Une équipe de paléontologues ont déterré la dent d’un mammifère éteint, contemporain des dinosaures de l’Arctique et d’une forêt de conifères au Crétacé. C’est la seule trace connue d’un mammifère aussi petit adapté au climat des hautes latitudes de cette ère géologique.
À l’aube de la 5e extinction vivait une petite musaraigne, dont une dent, de la taille d’un grain de sable, a été retrouvée par une équipe de paléontologues, dans le nord de l’Alaska, sur les rives de la rivière Colville non loin de son embouchure dans la mer de Beaufort. Cette dent appartient à une espèce nouvellement décrite dans le Journal of Systematic Palaeontology le 5 août dernier.

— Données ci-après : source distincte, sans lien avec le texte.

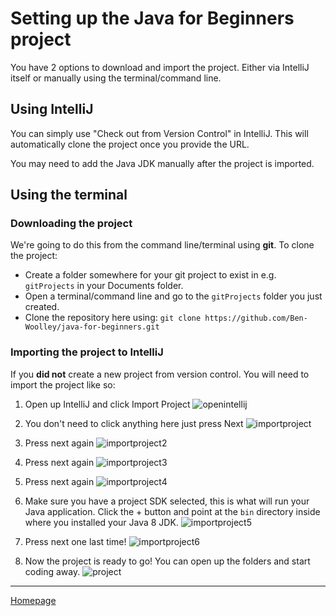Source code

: # Setting up the Java for Beginners project

You have 2 options to download and import the project. Either via IntelliJ itself or manually using the terminal/command line.

## Using IntelliJ
You can simply use "Check out from Version Control" in IntelliJ. This will automatically clone the project once you provide the URL.

You may need to add the Java JDK manually after the project is imported.

## Using the terminal
### Downloading the project
We're going to do this from the command line/terminal using **git**. To clone the project:
* Create a folder somewhere for your git project to exist in e.g. `gitProjects` in your Documents folder.
* Open a terminal/command line and go to the `gitProjects` folder you just created.
* Clone the repository here using:
`git clone https://github.com/Ben-Woolley/java-for-beginners.git`

### Importing the project to IntelliJ

If you **did not** create a new project from version control. You will need to import the project like so:

1. Open up IntelliJ and click Import Project
![openintellij](assets/pokemonsetup/openintellij.png)

2. You don't need to click anything here just press Next
![importproject](assets/pokemonsetup/importproject.png)

3. Press next again
![importproject2](assets/pokemonsetup/importproject2.png)

4. Press next again
![importproject3](assets/pokemonsetup/importproject3.png)

5. Press next again
![importproject4](assets/pokemonsetup/importproject4.png)

6. Make sure you have a project SDK selected, this is what will run your Java application. Click the + button and point at the `bin` directory inside where you installed your Java 8 JDK.
![importproject5](assets/pokemonsetup/importproject5.png)

7. Press next one last time!
![importproject6](assets/pokemonsetup/importproject6.png)

8. Now the project is ready to go! You can open up the folders and start coding away.
![project](assets/pokemonsetup/project.png)

---
[Homepage](index.md)
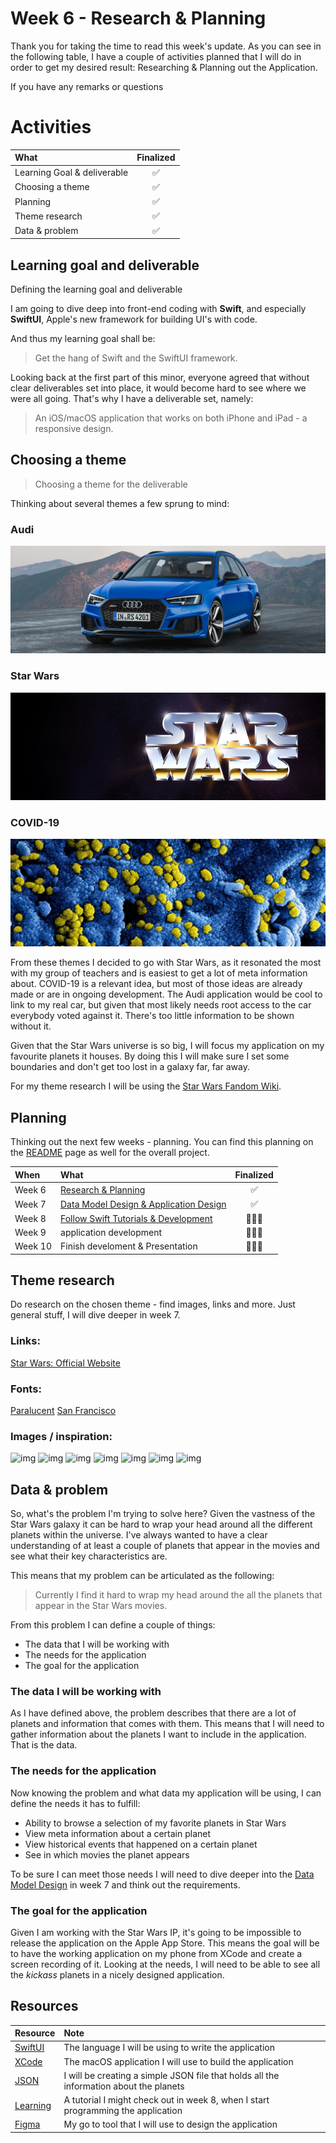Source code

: # Week 6 - Research & Planning

Thank you for taking the time to read this week's update. As you can see in the following table, I have a couple of activities planned that I will do in order to get my desired result: Researching & Planning out the Application.

If you have any remarks or questions

# Activities
|What|Finalized|
|:---|:---:|
|Learning Goal & deliverable|✅|
|Choosing a theme|✅|
|Planning|✅|
|Theme research|✅|
|Data & problem|✅|

## Learning goal and deliverable
Defining the learning goal and deliverable

I am going to dive deep into front-end coding with **Swift**, and especially **SwiftUI**, Apple's new framework for building UI's with code.


And thus my learning goal shall be:

> Get the hang of Swift and the SwiftUI framework.

Looking back at the first part of this minor, everyone agreed that without clear deliverables set into place, it would become hard to see where we were all going. That's why I have a deliverable set, namely:

> An iOS/macOS application that works on both iPhone and iPad - a responsive design.

## Choosing a theme
> Choosing a theme for the deliverable

Thinking about several themes a few sprung to mind:

### Audi
![image](https://raw.githubusercontent.com/mwdossantos/kb-86/master/docs/images/audi.jpg)

### Star Wars
![image](https://raw.githubusercontent.com/mwdossantos/kb-86/master/docs/images/starwars.jpg)

### COVID-19
![image](https://raw.githubusercontent.com/mwdossantos/kb-86/master/docs/images/covid.jpg)

From these themes I decided to go with Star Wars, as it resonated the most with my group of teachers and is easiest to get a lot of meta information about. COVID-19 is a relevant idea, but most of those ideas are already made or are in ongoing development. The Audi application would be cool to link to my real car, but given that most likely needs root access to the car everybody voted against it. There's too little information to be shown without it.

Given that the Star Wars universe is so big, I will focus my application on my favourite planets it houses. By doing this I will make sure I set some boundaries and don't get too lost in a galaxy far, far away.

For my theme research I will be using the [Star Wars Fandom Wiki](https://starwars.fandom.com/wiki).

## Planning
Thinking out the next few weeks - planning. You can find this planning on the [README](https://github.com/mwdossantos/kb-86) page as well for the overall project.

|When|What|Finalized|
|:---|:---|:---:|
|Week 6|[Research & Planning](https://github.com/mwdossantos/kb-86/blob/master/docs/week-6-research-and-planning.md)|✅|
|Week 7|[Data Model Design & Application Design](https://github.com/mwdossantos/kb-86/blob/master/docs/week-7-data-model-design-and-application-design.md)|✅|
|Week 8|[Follow Swift Tutorials & Development](https://github.com/mwdossantos/kb-86/blob/master/docs/week-8-follow-swift-tutorials-and-development.md)|🧑🏻‍💻|
|Week 9|application development |🧑🏻‍💻|
|Week 10|Finish develoment & Presentation|🧑🏻‍💻|

## Theme research
Do research on the chosen theme - find images, links and more. Just general stuff, I will dive deeper in week 7.

### Links:
[Star Wars: Official Website](https://www.starwars.com/)

### Fonts:
[Paralucent](https://www.myfonts.com/fonts/device/paralucent/)
[San Francisco](https://developer.apple.com/fonts/)

### Images / inspiration:

![img](https://cdn.dribbble.com/users/808342/screenshots/10804502/media/c49bae730c270b3246683d0a3cc48513.jpg)
![img](https://cdn.dribbble.com/users/37585/screenshots/3286475/helm_shot359.png)
![img](https://cdn.dribbble.com/users/1032175/screenshots/8915549/media/45a1356a3948202b99d8c46e135749d7.png)
![img](https://cdn.dribbble.com/users/2096507/screenshots/4284503/starwars-hansolo-bg.jpg)
![img](https://cdn.dribbble.com/users/1575908/screenshots/8173066/media/a89e3e63d1924fb9918a9201acd27698.png)
![img](https://cdn.dribbble.com/users/15687/screenshots/8429874/media/e8ece76095c31f5f159cc1ac0487bfd9.png)
![img](https://cdn.dribbble.com/users/1575908/screenshots/8102158/media/7015d74623fd5577fd512ff9b76f63aa.jpg)

## Data & problem
So, what's the problem I'm trying to solve here? Given the vastness of the Star Wars galaxy it can be hard to wrap your head around all the different planets within the universe. I've always wanted to have a clear understanding of at least a couple of planets that appear in the movies and see what their key characteristics are.

This means that my problem can be articulated as the following:

> Currently I find it hard to wrap my head around the all the planets that appear in the Star Wars movies.

From this problem I can define a couple of things:

* The data that I will be working with
* The needs for the application
* The goal for the application

### The data I will be working with
As I have defined above, the problem describes that there are a lot of planets and information that comes with them. This means that I will need to gather information about the planets I want to include in the application. That is the data.

### The needs for the application
Now knowing the problem and what data my application will be using, I can define the needs it has to fulfill:

* Ability to browse a selection of my favorite planets in Star Wars
* View meta information about a certain planet
* View historical events that happened on a certain planet
* See in which movies the planet appears 

To be sure I can meet those needs I will need to dive deeper into the [Data Model Design](https://github.com/mwdossantos/kb-86/blob/master/docs/week-7-data-model-design-and-application-design.md) in week 7 and think out the requirements.

### The goal for the application
Given I am working with the Star Wars IP, it's going to be impossible to release the application on the Apple App Store. This means the goal will be to have the working application on my phone from XCode and create a screen recording of it. Looking at the needs, I will need to be able to see all the *kickass* planets in a nicely designed application.

## Resources

|Resource|Note|
|:---|:---|
|[SwiftUI](https://developer.apple.com/xcode/swiftui/)|The language I will be using to write the application|
|[XCode](https://developer.apple.com/xcode/)|The macOS application I will use to build the application|
|[JSON](https://www.ioscreator.com/tutorials/swiftui-json-list-tutorial)|I will be creating a simple JSON file that holds all the information about the planets|
|[Learning](https://designcode.io/swiftui?promo=learnswiftui)|A tutorial I might check out in week 8, when I start programming the application|
|[Figma](https://figma.com)|My go to tool that I will use to design the application|
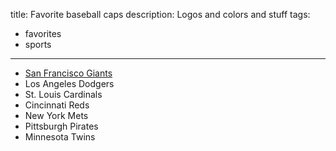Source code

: title: Favorite baseball caps
description: Logos and colors and stuff
tags:
- favorites
- sports
---

- [San Francisco Giants](http://www.sportslogos.net/logos/view/k04fv0hukg05n3f8et45jey88/San_Francisco_Giants/1994/Cap_Logo)
- Los Angeles Dodgers
- St. Louis Cardinals
- Cincinnati Reds
- New York Mets
- Pittsburgh Pirates
- Minnesota Twins
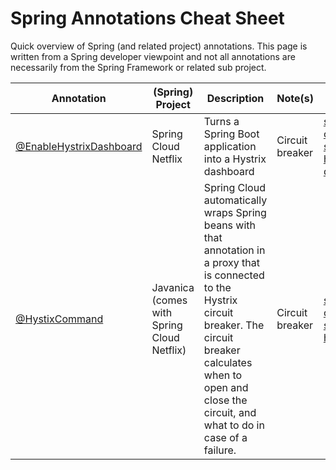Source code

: # Spring Annotations Cheat Sheet

Quick overview of Spring (and related project) annotations.
This page is written from a Spring developer viewpoint and not all annotations are necessarily
from the Spring Framework or related sub project.

| Annotation                | (Spring) Project           | Description                                                        | Note(s) | Maven                                                              |
|---------------------------|--------------------------|--------------------------------------------------------------------|---------|--------------------------------------------------------------------|
| [@EnableHystrixDashboard](https://github.com/spring-cloud/spring-cloud-netflix/blob/master/spring-cloud-netflix-hystrix-dashboard/src/main/java/org/springframework/cloud/netflix/hystrix/dashboard/EnableHystrixDashboard.java)   | Spring Cloud Netflix   | Turns a Spring Boot application into a Hystrix dashboard           | Circuit breaker | [spring-cloud-starter-hystrix-dashboard](http://www.mvnrepository.com/artifact/org.springframework.cloud/spring-cloud-starter-hystrix-dashboard)   | 
| [@HystixCommand](https://github.com/Netflix/Hystrix/blob/master/hystrix-contrib/hystrix-javanica/src/main/java/com/netflix/hystrix/contrib/javanica/annotation/HystrixCommand.java)   | Javanica (comes with Spring Cloud Netflix)   | Spring Cloud automatically wraps Spring beans with that annotation in a proxy that is connected to the Hystrix circuit breaker. The circuit breaker calculates when to open and close the circuit, and what to do in case of a failure.                                | Circuit breaker | [spring-cloud-starter-hystrix](http://www.mvnrepository.com/artifact/org.springframework.cloud/spring-cloud-starter-hystrix)   |
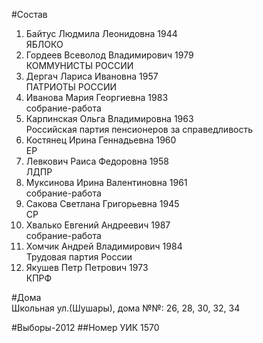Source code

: #Состав
1. Байтус Людмила Леонидовна 1944   
    ЯБЛОКО
2. Гордеев Всеволод Владимирович 1979   
    КОММУНИСТЫ РОССИИ
3. Дергач Лариса Ивановна 1957   
    ПАТРИОТЫ РОССИИ
4. Иванова Мария Георгиевна 1983   
    собрание-работа
5. Карпинская Ольга Владимировна 1963   
    Российская партия пенсионеров за справедливость
6. Костянец Ирина Геннадьевна 1960   
    ЕР
7. Левкович Раиса Федоровна 1958   
    ЛДПР
8. Муксинова Ирина Валентиновна 1961   
    собрание-работа
9. Сакова Светлана Григорьевна 1945   
    СР
10. Хвалько Евгений Андреевич 1987   
    собрание-работа
11. Хомчик Андрей Владимирович 1984   
    Трудовая партия России
12. Якушев Петр Петрович 1973   
    КПРФ

#Дома  
Школьная ул.(Шушары), дома №№: 26, 28, 30, 32, 34

#Выборы-2012
##Номер УИК
1570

Les fouilles ont eu lieu en 2018 dans des strates sédimentaires du Crétacé supérieur d’une rivière datant d’environ 73 millions d’années avant notre ère, connues pour ses fossiles de dinosaures, comme le Pachyrhinosaurus. La formation de Prince Creek est accessible en motoneige ou par aéronefs à 75 miles de Deadhorse.
Jaelyn Eberle cherche des traces de vie passée dans les échantillons de sables et d’argiles, au microscope, au Muséum d’Histoire Naturelle de l’Université de Colorado Boulder. Elle est membre d’une équipe de quatre chercheurs, auteurs de la découverte, spécialistes des fossiles d’invertébrés, vertébrés, dinosaures et plantes et des extinctions de masse. « Je pense encore trouver des preuves de l’existence d’une demi-douzaine de nouvelles espèces aujourd’hui éteintes. » nous explique-t-elle.
À travers la lunette de son microscope, elle est tombée sur une petite dent en parfait état de conservation. La plupart des restes des mammifères de cette période sont des fragments de mâchoires ou de dents. « Comparable aux dents modernes, elle n’a sans doute pas changé, son émail étant très résistant”, assure-t-elle.
L’espèce a été baptisée Sikuomys mikros, « Siku » signifie glace en Iñupiaq et « mys mikros » provient du grec « petite souris », appartenant aux Gypsonictopidae, un genre de mammifère éteint. La sikuomys aurait pu ressembler à une musaraigne d’environ 10,8 grammes, « c’est la taille des dents qui nous permet d’estimer sa masse corporelle, et c’est la première fois que je dois utiliser les micromètres dans une étude sur les fossiles de mammifère ! » complète Jaelyn Eberle. Dans sa plus grande longueur, la dent mesure 1,5 mm. « C’est la preuve la plus nordique du Crétacé de la présence d’un mammifère aussi petit », remarque-t-elle. Aujourd’hui, le dépôt est à 70 degrés nord, mais il était entre 82 et 85 degrés de latitude nord au cours de cette période.
Elle était probablement active toute l’année et n’hibernait pas, se nourrissant d’insectes, vers, et de larves. « Nous ne sommes pas sûrs, mais sa dentition pourrait être celle d’une espèce omnivore, je suspecte donc qu’elle eût été capable de manger des graines pendant l’hiver », ajoute-t-elle.
Durant le Crétacé supérieur, les conditions étaient froides au cour des quatre mois de nuit hivernale du cercle polaire. La température annuelle était d’environ 6°C. Une forêt ouverte, peuplée de conifères comparables aux séquoias, abritait des tapis de plantes à fleurs, foulés par des dinosaures et parcourue par des oiseaux et des mammifères.
« L’hiver, il gelait, il y neigeait probablement », décrit-elle. Il y avait peu de nourriture pendant la saison froide, les sikuomys n’avaient pas besoin de beaucoup d’énergie grâce à leur petite taille. Plus au sud, leurs proches cousins étaient cinq fois plus gros. « Nous pouvons imaginer qu’elles vivaient tapies sous les feuilles et creusaient sous terre pour améliorer leurs chances de survie, un mode de vie similaire aux actuelles musaraignes de l’Arctique », explique la paléontologue.
Ce mode de vie aurait pu aider les espèces relatives aux sikuomys à survivre à la 5e extinction massive de la fin du Crétacé, il y a 66 millions d’années, provoquée par une modification climatique progressive, une activité volcanique intense et l’impact soudain d’une météorite.